Sean Gailmard
Professor Gailmard's curriculum vitae
Professor Gailmard's web site
Professor Gailmard studies principal-agent problems in politics, such as delegation of authority and communication of policy expertise. He applies this perspective to better understand the structure and development of political institutions. His research in this area has focused on the strategic origins of American political institutions in the English colonial period; expertise and political responsiveness in the bureaucracy; historical development of the American executive branch; the internal organization of the U.S. Congress; and electoral accountability. He has also studied models of collective decision making in laboratory experiments.
Professor Gailmard is the author of Learning While Governing: Expertise and Accountability in the Executive Branch (with John W. Patty), which won the William H. Riker Prize (APSA political economy section) and Herbert A. Simon Prize (APSA public administration section), as well as Statistical Modeling and Inference for Social Science, a Ph.D.-level textbook.
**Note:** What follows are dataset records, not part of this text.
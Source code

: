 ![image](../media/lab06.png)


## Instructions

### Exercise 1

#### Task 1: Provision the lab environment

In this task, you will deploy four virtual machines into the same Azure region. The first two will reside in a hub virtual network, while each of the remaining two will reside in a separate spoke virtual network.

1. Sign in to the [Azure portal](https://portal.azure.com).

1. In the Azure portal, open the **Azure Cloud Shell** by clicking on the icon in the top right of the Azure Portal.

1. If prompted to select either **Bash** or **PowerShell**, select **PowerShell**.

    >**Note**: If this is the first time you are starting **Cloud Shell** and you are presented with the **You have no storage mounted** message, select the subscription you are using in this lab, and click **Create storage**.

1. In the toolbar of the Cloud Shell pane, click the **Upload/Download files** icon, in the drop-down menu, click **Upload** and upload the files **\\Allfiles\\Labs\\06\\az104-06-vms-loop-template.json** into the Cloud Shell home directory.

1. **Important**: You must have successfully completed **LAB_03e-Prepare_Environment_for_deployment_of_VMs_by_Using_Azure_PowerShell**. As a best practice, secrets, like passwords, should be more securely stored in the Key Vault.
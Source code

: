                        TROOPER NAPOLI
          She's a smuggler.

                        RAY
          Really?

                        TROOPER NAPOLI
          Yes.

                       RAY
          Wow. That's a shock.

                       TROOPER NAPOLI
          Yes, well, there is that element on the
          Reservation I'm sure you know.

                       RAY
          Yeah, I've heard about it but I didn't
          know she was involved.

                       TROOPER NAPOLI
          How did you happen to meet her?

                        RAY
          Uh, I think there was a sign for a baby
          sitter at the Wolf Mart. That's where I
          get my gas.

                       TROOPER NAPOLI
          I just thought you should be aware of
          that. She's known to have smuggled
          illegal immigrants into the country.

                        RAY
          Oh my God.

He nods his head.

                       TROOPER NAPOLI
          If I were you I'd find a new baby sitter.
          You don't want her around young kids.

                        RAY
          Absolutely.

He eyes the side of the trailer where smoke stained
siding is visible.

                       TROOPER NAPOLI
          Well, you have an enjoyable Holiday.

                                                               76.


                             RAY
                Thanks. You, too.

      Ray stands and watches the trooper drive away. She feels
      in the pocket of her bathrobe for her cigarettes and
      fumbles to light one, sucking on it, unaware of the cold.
He has published research in leading social science journals, including the American Political Science Review, American Journal of Political Science, and Journal of Politics.
PS231A: Quantitative Analysis in Political Research (Ph.D.)
PS232A: Formal Models in Political Science I (Intro. game theory, Ph.D.)
PS232B: Formal Models in Political Science II (Adv. game theory theory, Ph.D.)
PS239: Formal Models of Political Development (Ph.D.)
PS279: Bureaucratic Politics in the U.S. (Ph.D.)
PS3: Introduction to Empirical Analysis and Quantitative Methods (undergraduate)
PS135: Game Theory in the Social Sciences (undergraduate)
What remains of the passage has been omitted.